- _What this task involves_: Using the data that follows, report how many lines include "such"; output no other text.

- _Records from a dataset_:
------------------------------------------------------------

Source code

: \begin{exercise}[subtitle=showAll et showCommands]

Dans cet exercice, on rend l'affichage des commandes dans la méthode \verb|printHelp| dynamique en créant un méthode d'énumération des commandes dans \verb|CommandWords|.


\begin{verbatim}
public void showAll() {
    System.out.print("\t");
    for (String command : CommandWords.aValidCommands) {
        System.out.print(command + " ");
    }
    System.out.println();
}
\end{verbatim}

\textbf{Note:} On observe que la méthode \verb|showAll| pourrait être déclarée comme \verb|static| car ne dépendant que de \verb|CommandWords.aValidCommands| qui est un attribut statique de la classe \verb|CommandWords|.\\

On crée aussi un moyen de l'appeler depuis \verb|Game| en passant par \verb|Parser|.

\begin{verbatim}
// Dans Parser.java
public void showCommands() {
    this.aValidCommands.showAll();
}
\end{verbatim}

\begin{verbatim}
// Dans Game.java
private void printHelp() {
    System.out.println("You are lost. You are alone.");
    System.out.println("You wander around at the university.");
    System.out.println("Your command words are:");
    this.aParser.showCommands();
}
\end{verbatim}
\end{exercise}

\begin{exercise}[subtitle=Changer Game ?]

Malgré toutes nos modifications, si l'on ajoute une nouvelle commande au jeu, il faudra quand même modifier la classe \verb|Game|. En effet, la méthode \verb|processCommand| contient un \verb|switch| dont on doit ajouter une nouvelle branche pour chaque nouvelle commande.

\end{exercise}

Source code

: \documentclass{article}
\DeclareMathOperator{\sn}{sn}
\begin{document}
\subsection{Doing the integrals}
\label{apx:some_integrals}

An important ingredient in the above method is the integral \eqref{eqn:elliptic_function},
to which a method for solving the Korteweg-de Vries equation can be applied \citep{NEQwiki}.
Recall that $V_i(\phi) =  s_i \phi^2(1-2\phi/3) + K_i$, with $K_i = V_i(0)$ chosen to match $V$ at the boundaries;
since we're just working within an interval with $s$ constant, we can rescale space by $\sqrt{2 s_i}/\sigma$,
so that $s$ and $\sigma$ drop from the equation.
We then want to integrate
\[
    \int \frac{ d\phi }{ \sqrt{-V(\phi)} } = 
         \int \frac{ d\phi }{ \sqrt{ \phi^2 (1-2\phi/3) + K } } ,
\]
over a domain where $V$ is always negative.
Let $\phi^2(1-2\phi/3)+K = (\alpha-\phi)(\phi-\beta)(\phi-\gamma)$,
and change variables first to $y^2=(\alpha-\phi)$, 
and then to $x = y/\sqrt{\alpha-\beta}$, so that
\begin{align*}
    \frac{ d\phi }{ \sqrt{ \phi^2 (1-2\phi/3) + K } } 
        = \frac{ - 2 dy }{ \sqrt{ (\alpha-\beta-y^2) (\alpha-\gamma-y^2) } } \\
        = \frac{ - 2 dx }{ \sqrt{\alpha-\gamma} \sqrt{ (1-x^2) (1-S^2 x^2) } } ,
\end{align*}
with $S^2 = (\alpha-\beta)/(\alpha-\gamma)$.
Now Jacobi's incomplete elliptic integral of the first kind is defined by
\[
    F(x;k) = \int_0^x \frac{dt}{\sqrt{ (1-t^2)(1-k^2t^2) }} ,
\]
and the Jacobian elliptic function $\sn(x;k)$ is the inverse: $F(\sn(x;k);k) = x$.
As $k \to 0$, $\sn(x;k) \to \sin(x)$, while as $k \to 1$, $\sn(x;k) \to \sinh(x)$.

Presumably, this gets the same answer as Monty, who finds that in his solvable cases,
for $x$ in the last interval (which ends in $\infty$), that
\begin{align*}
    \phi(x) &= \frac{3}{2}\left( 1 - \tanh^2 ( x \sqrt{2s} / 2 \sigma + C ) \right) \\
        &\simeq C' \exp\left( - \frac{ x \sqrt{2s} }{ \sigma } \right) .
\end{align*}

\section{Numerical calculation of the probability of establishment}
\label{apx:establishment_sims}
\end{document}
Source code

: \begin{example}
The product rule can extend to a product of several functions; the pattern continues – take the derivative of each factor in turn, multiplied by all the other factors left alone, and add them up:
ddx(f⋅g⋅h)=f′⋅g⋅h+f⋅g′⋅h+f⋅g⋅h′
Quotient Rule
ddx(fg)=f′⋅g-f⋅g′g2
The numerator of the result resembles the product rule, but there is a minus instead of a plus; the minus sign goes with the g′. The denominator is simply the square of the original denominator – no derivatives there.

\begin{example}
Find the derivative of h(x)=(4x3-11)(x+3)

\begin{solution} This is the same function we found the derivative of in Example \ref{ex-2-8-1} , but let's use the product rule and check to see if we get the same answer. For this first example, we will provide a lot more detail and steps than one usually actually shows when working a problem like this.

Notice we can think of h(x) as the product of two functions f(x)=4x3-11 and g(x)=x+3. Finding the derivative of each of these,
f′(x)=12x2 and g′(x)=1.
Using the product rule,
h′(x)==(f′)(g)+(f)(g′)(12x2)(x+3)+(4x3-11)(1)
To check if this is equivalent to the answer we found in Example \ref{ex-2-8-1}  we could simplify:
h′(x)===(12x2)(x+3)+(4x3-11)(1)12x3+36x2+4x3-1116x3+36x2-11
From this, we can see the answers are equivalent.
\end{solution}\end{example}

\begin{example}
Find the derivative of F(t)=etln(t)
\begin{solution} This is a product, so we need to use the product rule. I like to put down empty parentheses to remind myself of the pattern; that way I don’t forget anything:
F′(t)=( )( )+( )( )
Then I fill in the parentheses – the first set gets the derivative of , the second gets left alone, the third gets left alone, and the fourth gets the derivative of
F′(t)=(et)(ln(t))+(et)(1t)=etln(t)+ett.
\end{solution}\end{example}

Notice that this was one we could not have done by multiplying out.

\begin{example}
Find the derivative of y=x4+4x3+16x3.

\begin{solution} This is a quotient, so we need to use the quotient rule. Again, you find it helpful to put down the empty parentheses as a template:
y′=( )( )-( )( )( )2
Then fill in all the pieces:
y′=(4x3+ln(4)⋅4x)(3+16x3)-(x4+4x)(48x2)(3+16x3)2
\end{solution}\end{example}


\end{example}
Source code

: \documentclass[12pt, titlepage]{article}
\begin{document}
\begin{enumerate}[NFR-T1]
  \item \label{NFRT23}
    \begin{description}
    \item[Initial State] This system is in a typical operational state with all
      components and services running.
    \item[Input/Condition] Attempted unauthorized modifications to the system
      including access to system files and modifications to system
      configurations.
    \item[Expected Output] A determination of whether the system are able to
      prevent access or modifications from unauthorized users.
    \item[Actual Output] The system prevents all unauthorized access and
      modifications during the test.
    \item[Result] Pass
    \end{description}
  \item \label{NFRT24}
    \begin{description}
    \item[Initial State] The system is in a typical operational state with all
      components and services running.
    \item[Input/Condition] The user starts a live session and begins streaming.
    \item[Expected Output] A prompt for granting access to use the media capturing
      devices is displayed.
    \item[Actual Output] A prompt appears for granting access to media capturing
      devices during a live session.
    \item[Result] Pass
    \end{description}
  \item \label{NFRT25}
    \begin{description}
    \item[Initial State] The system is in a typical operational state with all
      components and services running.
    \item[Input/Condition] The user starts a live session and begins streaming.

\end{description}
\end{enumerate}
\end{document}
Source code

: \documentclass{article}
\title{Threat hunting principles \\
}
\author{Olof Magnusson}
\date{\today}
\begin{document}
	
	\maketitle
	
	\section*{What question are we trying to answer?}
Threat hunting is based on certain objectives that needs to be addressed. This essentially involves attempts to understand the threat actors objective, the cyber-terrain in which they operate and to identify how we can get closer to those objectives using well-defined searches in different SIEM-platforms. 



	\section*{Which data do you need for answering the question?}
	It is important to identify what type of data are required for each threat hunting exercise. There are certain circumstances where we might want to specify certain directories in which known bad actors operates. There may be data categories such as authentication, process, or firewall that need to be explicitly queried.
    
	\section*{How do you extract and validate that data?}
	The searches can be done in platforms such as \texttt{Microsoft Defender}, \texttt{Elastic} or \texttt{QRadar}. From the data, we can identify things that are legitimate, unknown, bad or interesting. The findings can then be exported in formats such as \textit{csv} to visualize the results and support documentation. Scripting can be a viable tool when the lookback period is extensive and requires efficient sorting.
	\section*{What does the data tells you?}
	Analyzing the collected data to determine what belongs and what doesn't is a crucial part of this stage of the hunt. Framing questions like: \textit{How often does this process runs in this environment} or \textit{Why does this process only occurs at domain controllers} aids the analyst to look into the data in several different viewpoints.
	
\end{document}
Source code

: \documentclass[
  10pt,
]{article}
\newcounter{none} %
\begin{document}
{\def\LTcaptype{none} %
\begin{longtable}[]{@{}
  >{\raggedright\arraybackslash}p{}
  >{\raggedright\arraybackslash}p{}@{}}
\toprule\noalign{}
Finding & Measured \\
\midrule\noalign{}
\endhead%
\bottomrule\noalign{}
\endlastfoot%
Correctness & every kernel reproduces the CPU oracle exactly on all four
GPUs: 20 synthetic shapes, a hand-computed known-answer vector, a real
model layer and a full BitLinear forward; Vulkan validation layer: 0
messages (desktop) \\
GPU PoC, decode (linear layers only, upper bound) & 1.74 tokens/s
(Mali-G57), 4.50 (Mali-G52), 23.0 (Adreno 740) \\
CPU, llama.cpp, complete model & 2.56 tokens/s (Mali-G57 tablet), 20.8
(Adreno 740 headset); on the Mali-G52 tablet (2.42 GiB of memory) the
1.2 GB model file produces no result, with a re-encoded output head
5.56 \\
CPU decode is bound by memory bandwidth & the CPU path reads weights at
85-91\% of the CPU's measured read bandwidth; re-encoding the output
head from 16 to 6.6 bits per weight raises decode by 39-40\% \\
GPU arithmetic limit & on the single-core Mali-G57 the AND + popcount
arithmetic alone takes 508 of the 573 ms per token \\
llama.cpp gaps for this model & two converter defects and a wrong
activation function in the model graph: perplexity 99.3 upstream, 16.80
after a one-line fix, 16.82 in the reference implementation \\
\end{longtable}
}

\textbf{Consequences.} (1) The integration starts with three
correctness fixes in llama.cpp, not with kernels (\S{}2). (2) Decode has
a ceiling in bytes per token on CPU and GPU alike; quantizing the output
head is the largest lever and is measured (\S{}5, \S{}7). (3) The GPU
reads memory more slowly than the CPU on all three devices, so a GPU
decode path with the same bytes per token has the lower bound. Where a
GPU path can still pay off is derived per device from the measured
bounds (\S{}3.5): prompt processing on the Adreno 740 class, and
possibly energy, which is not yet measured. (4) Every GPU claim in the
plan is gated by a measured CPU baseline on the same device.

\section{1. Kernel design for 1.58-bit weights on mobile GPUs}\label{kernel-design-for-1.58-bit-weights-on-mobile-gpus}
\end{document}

------------------------------------------------------------

- _Solved exercise_: 2